28 String manipulation in stringr
In earlier sections we have covered essential tools for data mining which help us in reading data, data cleaning, reshaping data as per our requirements, deriving insights and getting inferences from. However, analyzing text is a bit different as usually text data is unstructured. In data science projects, we often find data-sets with text in the form of strings. These strings often have important information, and we can get the most out of them by effectively working with and analyzing them. String manipulation techniques are essential for preparing data, creating features, text mining, and tasks in natural language processing (NLP).
In Chapter related to functions, we saw some functions from base R for string manipulation. However, stringr
which is a part of tidyverse has a plethora of functions designed to make working with strings as easy as possible. We will learn a few of those in this chapter.

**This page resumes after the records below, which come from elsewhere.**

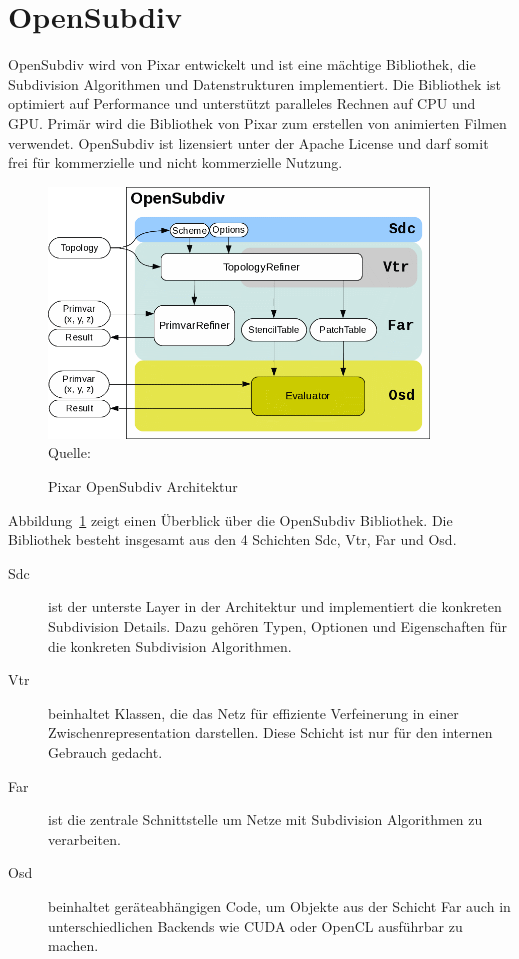 \section{OpenSubdiv}

OpenSubdiv wird von Pixar entwickelt und ist eine mächtige Bibliothek, die Subdivision Algorithmen und Datenstrukturen implementiert.
Die Bibliothek ist optimiert auf Performance und unterstützt paralleles Rechnen auf CPU und GPU.
Primär wird die Bibliothek von Pixar zum erstellen von animierten Filmen verwendet.
OpenSubdiv ist lizensiert unter der Apache License und darf somit frei für kommerzielle und nicht kommerzielle Nutzung.

\begin{figure}[h]
  \caption{Pixar OpenSubdiv Architektur}
  \centering
  \includegraphics[width=0.9\textwidth]{content/media/pixar_opensubdiv}
  \\Quelle: \cite{Pixar.27.07.2015}
  \label{fig:pixar_opensubdiv}
\end{figure}

Abbildung~\ref{fig:pixar_opensubdiv} zeigt einen Überblick über die OpenSubdiv Bibliothek.
Die Bibliothek besteht insgesamt aus den 4 Schichten \ac{Sdc}, \ac{Vtr}, \ac{Far} und \ac{Osd}.
\cite{Pixar.27.07.2015}

\begin{description}
 \item[\acs{Sdc}] ist der unterste Layer in der Architektur und implementiert die konkreten Subdivision Details.
 Dazu gehören Typen, Optionen und Eigenschaften für die konkreten Subdivision Algorithmen.
 \item[\acs{Vtr}] beinhaltet Klassen, die das Netz für effiziente Verfeinerung in einer Zwischenrepresentation darstellen.
 Diese Schicht ist nur für den internen Gebrauch gedacht.
 \item[\acs{Far}] ist die zentrale Schnittstelle um Netze mit Subdivision Algorithmen zu verarbeiten.
 \item[\acs{Osd}] beinhaltet geräteabhängigen Code, um Objekte aus der Schicht \acs{Far} auch in unterschiedlichen Backends wie
 \acs{CUDA} oder OpenCL ausführbar zu machen.
\end{description}

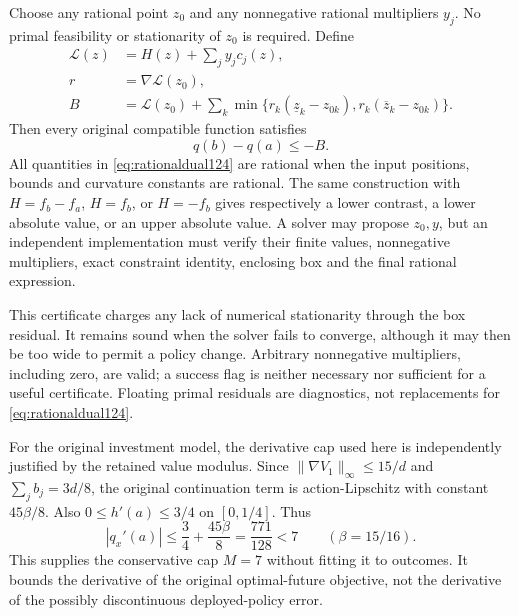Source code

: \begin{theorem}
\label{thm:dualcertificate124}
Choose any rational point $z_0$ and any nonnegative rational multipliers
$y_j$. No primal feasibility or stationarity of $z_0$ is required.
Define
\begin{align}
 \mathcal L(z)&=H(z)+\sum_j y_jc_j(z),\nonumber\\
 r&=\nabla\mathcal L(z_0),\nonumber\\
 B&=\mathcal L(z_0)+
   \sum_k\min\{r_k(\underline z_k-z_{0k}),
                    r_k(\overline z_k-z_{0k})\}.
 \label{eq:rationaldual124}
\end{align}
Then every original compatible function satisfies
\begin{equation}\label{eq:verifiedcontrast124}
                    q(b)-q(a)\le -B.
\end{equation}
All quantities in \eqref{eq:rationaldual124} are rational when the
input positions, bounds and curvature constants are rational. The same
construction with $H=f_b-f_a$, $H=f_b$, or $H=-f_b$ gives respectively
a lower contrast, a lower absolute value, or an upper absolute value.
A solver may propose $z_0,y$, but an independent implementation must
verify their finite values, nonnegative multipliers, exact constraint
identity, enclosing box and the final rational expression.
\end{theorem}

This certificate charges any lack of numerical stationarity through
the box residual. It remains sound when the solver fails to converge,
although it may then be too wide to permit a policy change. Arbitrary
nonnegative multipliers, including zero, are valid; a success flag is
neither necessary nor sufficient for a useful certificate. Floating
primal residuals are diagnostics, not replacements for
\eqref{eq:rationaldual124}.

For the original investment model, the derivative cap used here is
independently justified by the retained value modulus. Since
$\|\nabla V_1\|_\infty\le15/d$ and
$\sum_j b_j=3d/8$, the original continuation term is action-Lipschitz
with constant $45\beta/8$. Also $0\le h'(a)\le3/4$ on
$[0,1/4]$. Thus
\[
 |q_x'(a)|\le \frac34+\frac{45\beta}{8}
      =\frac{771}{128}<7
 \qquad(\beta=15/16).
\]
This supplies the conservative cap $M=7$ without fitting it to outcomes.
It bounds the derivative of the original optimal-future objective, not
the derivative of the possibly discontinuous deployed-policy error.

First of all, let’s load it. Readers may note that we will use a special function namely str_view()
which is used to print the underlying representation of a string and to see how a pattern matches. In actual code this code may rarely be used.
Let us also create a few example strings.
line1 <- "I'm gonna make him an offer he can't refuse."
line2 <- "Carpe diem.\nSeize the day, boys."
line3 <- "You've got to ask yourself one question: \"Do I feel lucky?\""
28.1 Printing strings the way we want.
Let us try printing above strings
## [1] "I'm gonna make him an offer he can't refuse."
## [2] "Carpe diem.\nSeize the day, boys."
## [3] "You've got to ask yourself one question: \"Do I feel lucky?\""
Not pretty! In earlier chapter we learnt of the function cat
which helps us printing the strings in a way we want i.e. avoiding escape characters and other unwanted things. So let’s use that.
cat(line1, line2, line3)
## I'm gonna make him an offer he can't refuse. Carpe diem.
## Seize the day, boys. You've got to ask yourself one question: "Do I feel lucky?"
Prettier! Still there’s a problem. Actually, cat()
accepts a sep
argument by which the lines/strings will be separated. So let’s use that.
cat(line1, line2, line3, sep = "\n")
## I'm gonna make him an offer he can't refuse.
## Carpe diem.
## Seize the day, boys.
## You've got to ask yourself one question: "Do I feel lucky?"
Base R has another function writeLines()
which has also been designed to print the strings in the way we usually want, as against cat()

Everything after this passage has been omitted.